<style type="text/css">

body{ /* Normal  */
      font-family: "Times New Roman", Times, serif;
}
h1 { /* Header 1 */
  color: Black;
}
h3 { /* Header 2 */
  color: MidnightBlue;
}
h4 { /* Header 3 */
  color: CornflowerBlue;
  }
</style>
---


In [None]:
options(repos=c(CRAN="https://cran.gis-lab.info/"))



In [None]:
install.packages("tidyverse")
library(tidyverse)


# PART I

In this session, we will learn how to analyze *time series data*. to exemplify this, we will be analyzing pupillometry data.


First of all, what *is* time series data? 

Time course refers to the evolution of a measurement *over time*. *Time series*
refers to data that form a sequence ordered in time. Therefore, you do a time course experiment and you analyze time series. In our case, pupillometry is considered time series data because data on pupil dilation are collected continuously as the experiment unfolds such that we can obtain a dynamic, continuous measurement of pupil size over a period of time.

The method used to analyze time series data that we will learn in today's session is called Generalized Linear Mixed Models (GAMMs). A GAMM can be seen as a regression model which is able to model *non-linear patterns* in the data.

For example, we below that a regression line is unable to capture the non-linear nature of the F2 trajectory.

<br>


In [None]:
knitr::include_graphics(c("linear.jpeg", "nonlinear.jpeg"))



<br>

Let us refer to the slopes and intercepts of linear regression models as *parametric term*s. GAMMs differ from traditional linear regression models by allowing so-called *smooth terms* alongside parametric terms. Smooth terms are extremely flexible, that is how they can account for non-linear patterns.

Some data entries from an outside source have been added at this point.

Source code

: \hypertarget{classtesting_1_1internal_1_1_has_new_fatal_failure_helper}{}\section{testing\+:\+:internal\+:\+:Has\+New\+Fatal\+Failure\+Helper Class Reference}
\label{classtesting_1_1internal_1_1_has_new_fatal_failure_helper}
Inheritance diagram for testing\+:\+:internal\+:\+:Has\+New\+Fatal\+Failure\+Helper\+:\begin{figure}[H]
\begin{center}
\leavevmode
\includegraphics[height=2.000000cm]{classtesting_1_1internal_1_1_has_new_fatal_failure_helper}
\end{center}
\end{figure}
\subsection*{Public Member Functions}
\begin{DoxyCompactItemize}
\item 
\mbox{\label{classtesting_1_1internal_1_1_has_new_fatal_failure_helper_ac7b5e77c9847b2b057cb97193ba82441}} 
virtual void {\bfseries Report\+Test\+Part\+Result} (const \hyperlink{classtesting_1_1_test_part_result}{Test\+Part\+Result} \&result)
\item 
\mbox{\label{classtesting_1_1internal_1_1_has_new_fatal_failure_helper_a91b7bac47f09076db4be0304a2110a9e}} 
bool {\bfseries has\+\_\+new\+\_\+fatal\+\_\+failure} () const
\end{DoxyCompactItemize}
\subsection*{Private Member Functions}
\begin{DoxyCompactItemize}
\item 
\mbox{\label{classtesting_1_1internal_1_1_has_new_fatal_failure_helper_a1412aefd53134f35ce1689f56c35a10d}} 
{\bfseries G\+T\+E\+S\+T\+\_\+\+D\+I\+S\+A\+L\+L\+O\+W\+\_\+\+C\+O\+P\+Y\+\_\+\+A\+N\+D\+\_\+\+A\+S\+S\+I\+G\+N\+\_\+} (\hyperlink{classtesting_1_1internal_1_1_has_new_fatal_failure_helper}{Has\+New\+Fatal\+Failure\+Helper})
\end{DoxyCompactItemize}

Similar to linear mixed effects models, GAMMs incorporate random effects. These random effects can be random intercepts and random slopes. However, GAMMs also offer a third option: *random smooths.*

Random smooths are similar to random slopes, but they are more flexible than the latter: while random slopes can only capture by-group variation in linear effects, random smooths can also deal with by-group variation in non-linear effects.

<br>


In [None]:
knitr::include_graphics("random gamms.jpeg")



<br>

### The experiment: The Spanish Subjunctive

In Spanish, mood selection is primarily lexically conditioned, which entails that a number of verbs (*governors*) govern use of the subjunctive and indicative variants. A subset of these governors are *non-variable*, meaning that they select the subjunctive 100% pf the times (e.g., *querer*). This experiment investigates heritage speakers of Spanish sensitivity to this lexical constraint.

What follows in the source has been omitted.